The asylum investigation is a conversation where you are asked to tell us more about why you want asylum in Sweden. The Swedish Migration Agency wants to hear your own story about what you have experienced and what you think will happen to you if you have to return.
Your public counsel must accompany you to the asylum investigation. Your guardian may also accompany you if you wish. A person from the Swedish Migration Agency is in charge of the investigation and writes down what you are talking about in a report. Sometimes there may be two people from the Swedish Migration Agency involved in an investigation, in that case one person will ask the questions and the other person writes. An interpreter translates what you say so that you can understand each other. The interpreter can sit in the room or be on video or phone.
Things that are hard to talk about
An asylum investigation takes between two and three hours and you will be asked questions about things that may be difficult or embarrassing to talk about. It is important that you tell the Swedish Migration Agency the truth, even if it is difficult. If you need to take a break, you can ask for it.
When the Swedish Migration Agency investigates your reasons for asylum, the case officer must try to adapt the investigation to your age, maturity and health. If you cannot understand a question you must let us know. It is also important that you speak up if you do not understand the interpreter.
At the asylum investigation, you will be asked questions about your identity, your family, what you have been through in your home country, how you got to Sweden and what you think will happen if you have to return. You have probably heard these questions before, but now you have the opportunity to tell us much more than you have done in previous conversations at the Swedish Migration Agency. The case officer will ask follow-up questions and ask you to tell them more details to really understand your story. Try to answer all questions as carefully as you can. If you are asked the same question several times, it does not mean that you have answered incorrectly, only that the case officer needs more information.

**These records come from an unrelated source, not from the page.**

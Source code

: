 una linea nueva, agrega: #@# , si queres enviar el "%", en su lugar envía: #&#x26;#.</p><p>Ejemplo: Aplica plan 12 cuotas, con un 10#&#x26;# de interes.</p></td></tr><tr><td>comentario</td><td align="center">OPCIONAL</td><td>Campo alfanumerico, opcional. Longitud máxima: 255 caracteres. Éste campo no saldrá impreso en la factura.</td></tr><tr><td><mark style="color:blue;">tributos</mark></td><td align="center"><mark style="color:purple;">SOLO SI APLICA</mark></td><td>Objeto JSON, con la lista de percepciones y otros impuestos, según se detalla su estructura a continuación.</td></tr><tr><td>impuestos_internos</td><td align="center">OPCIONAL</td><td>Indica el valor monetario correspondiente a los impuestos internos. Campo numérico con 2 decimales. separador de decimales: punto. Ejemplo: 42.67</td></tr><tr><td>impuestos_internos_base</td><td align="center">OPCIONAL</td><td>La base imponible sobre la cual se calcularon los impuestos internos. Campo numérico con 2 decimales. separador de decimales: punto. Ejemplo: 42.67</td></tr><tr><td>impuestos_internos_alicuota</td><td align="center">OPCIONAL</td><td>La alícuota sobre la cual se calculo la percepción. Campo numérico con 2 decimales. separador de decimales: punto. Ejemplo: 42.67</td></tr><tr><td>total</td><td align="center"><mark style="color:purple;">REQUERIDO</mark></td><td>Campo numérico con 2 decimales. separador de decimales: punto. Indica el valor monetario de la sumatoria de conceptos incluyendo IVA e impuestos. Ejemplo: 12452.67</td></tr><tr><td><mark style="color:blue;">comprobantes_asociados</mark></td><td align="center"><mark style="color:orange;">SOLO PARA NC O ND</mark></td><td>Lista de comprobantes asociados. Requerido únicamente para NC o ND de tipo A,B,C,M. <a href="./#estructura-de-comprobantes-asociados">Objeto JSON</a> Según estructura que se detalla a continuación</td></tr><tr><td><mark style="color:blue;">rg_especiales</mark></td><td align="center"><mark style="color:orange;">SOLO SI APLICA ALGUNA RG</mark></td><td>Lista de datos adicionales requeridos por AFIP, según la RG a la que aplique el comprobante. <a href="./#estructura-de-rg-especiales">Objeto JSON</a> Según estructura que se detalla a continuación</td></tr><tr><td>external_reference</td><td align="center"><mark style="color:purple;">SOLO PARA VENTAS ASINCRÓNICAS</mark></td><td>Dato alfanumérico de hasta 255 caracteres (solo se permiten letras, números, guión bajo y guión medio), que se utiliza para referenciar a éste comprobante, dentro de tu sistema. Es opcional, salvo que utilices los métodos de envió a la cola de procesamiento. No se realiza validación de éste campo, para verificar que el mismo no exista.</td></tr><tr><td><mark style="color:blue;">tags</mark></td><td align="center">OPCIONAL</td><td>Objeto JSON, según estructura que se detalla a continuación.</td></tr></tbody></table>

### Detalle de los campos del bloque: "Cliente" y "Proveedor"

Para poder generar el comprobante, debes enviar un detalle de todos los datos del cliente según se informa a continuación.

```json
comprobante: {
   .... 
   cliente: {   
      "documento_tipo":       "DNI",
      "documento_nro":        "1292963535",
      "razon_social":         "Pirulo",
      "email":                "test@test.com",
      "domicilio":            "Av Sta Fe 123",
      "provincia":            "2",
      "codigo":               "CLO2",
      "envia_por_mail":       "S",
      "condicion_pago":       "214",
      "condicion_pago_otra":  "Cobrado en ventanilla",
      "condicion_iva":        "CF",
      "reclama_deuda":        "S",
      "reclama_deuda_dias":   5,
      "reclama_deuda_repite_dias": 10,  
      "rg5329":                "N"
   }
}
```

If you have any evidence, you should bring it to the investigation. This evidence may be identity documents or other things that show that what you tell us is true.
After the investigation
After the investigation, the case officer sends the report to your public counsel, who will review it together with you and your guardian. If there are any errors, or if you think that the case officer or interpreter has misunderstood you, it is important that your counsel notifies the Swedish Migration Agency quickly so that it is correct – otherwise it may be difficult for you to explain what is correct at a later date. Also tell your counsel if you think of with something important that you forgot to say at the investigation.